═══ Records for this exercise ═══

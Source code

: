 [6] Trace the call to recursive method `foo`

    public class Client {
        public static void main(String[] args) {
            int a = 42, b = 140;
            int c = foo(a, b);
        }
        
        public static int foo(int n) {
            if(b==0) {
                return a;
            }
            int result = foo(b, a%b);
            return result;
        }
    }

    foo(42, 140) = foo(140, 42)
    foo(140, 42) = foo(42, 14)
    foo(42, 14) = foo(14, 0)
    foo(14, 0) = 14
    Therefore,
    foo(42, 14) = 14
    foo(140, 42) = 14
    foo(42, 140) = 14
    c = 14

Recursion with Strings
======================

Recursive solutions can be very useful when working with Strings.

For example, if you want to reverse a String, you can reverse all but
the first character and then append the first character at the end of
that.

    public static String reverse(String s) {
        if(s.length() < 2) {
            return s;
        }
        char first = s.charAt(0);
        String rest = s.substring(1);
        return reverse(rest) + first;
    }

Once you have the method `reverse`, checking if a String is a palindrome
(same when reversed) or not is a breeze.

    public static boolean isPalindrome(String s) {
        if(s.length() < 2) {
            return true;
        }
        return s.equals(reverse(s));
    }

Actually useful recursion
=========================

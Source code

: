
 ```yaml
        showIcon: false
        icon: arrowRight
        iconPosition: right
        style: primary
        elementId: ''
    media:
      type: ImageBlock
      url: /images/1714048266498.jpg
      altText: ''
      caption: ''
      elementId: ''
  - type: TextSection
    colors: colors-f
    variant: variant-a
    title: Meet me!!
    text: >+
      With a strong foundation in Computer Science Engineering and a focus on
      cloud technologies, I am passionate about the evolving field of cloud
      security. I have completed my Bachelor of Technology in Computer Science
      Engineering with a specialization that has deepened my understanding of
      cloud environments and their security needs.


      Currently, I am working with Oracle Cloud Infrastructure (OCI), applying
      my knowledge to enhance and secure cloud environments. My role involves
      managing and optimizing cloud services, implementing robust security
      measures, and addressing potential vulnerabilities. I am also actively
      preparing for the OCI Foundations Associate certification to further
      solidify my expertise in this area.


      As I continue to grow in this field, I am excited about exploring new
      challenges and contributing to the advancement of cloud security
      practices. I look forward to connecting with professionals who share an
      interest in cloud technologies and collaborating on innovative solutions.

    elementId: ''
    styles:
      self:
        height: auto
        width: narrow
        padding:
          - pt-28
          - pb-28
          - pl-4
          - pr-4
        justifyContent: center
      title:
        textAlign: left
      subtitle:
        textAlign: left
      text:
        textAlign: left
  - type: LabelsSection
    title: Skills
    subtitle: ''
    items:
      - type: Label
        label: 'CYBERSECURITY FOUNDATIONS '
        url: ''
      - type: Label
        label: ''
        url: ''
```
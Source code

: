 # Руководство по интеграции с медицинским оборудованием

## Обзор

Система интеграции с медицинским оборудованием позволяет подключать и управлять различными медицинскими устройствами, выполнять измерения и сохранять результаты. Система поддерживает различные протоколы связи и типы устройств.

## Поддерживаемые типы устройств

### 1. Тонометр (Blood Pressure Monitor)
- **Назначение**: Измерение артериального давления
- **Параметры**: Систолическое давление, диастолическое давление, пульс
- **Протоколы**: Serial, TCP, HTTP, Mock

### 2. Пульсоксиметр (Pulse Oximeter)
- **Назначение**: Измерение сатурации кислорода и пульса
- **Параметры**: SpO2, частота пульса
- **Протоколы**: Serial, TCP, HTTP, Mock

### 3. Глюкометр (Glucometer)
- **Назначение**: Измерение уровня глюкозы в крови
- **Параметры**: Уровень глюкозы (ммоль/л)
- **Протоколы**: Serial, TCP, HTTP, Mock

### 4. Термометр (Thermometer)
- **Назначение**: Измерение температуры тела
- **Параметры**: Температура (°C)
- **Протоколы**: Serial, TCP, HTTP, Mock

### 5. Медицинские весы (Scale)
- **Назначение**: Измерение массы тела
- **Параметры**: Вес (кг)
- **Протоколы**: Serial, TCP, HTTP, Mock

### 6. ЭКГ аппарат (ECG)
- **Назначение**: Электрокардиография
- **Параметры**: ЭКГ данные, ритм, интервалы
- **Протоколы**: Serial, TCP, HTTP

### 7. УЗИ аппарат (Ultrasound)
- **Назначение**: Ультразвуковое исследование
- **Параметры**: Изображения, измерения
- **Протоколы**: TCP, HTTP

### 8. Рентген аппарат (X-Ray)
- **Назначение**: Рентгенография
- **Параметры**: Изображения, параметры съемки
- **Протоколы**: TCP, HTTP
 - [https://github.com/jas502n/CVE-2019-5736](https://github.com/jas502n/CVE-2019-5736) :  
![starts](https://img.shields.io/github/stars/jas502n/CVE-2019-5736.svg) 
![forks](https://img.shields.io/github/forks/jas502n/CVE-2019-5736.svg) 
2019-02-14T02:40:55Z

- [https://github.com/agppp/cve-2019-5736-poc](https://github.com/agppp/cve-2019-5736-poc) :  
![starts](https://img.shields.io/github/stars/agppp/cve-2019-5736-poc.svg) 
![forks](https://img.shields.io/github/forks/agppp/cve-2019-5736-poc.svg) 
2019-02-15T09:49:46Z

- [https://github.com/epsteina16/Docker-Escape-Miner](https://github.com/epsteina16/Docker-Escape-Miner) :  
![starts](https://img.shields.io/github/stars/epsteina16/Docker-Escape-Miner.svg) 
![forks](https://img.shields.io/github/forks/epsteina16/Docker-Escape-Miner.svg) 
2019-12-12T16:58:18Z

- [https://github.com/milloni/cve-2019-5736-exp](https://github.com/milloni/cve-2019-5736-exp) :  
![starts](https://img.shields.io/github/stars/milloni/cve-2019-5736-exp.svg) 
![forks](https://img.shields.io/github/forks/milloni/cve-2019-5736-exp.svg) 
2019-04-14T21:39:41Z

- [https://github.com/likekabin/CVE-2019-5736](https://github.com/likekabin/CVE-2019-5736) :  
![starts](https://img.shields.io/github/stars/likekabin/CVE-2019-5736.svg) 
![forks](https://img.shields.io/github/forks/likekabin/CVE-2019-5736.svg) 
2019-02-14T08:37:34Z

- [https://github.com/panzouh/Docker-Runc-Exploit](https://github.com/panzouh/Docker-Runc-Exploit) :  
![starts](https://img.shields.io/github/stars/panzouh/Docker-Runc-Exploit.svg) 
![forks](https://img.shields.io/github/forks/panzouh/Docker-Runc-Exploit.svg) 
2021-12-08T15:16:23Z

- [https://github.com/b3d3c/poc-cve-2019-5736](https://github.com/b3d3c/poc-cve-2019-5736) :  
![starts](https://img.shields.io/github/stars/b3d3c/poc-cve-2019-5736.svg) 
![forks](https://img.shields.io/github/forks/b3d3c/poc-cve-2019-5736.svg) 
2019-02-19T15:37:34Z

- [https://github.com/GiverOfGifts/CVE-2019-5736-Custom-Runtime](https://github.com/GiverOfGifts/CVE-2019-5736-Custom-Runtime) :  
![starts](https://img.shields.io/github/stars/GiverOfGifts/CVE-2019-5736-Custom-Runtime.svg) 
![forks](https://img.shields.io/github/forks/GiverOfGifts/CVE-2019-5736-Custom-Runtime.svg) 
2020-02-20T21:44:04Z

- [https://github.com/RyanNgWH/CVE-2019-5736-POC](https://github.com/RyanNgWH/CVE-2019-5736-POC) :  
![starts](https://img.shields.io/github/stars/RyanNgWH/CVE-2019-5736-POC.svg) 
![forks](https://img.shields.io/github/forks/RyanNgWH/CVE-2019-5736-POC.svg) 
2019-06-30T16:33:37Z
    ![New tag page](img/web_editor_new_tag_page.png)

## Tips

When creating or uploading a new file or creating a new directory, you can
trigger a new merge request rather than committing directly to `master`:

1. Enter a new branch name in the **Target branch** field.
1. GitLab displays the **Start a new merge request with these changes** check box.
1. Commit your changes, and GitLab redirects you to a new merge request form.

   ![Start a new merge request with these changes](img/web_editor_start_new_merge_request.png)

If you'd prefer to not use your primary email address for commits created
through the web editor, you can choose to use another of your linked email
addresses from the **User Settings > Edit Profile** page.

═══

_Work item_
Please go through the data and copy each line containing the word "интеграции".

_Exercise response_
: # Руководство по интеграции с медицинским оборудованием
Система интеграции с медицинским оборудованием позволяет подключать и управлять различными медицинскими устройствами, выполнять измерения и сохранять результаты. Система поддерживает различные протоколы связи и типы устройств.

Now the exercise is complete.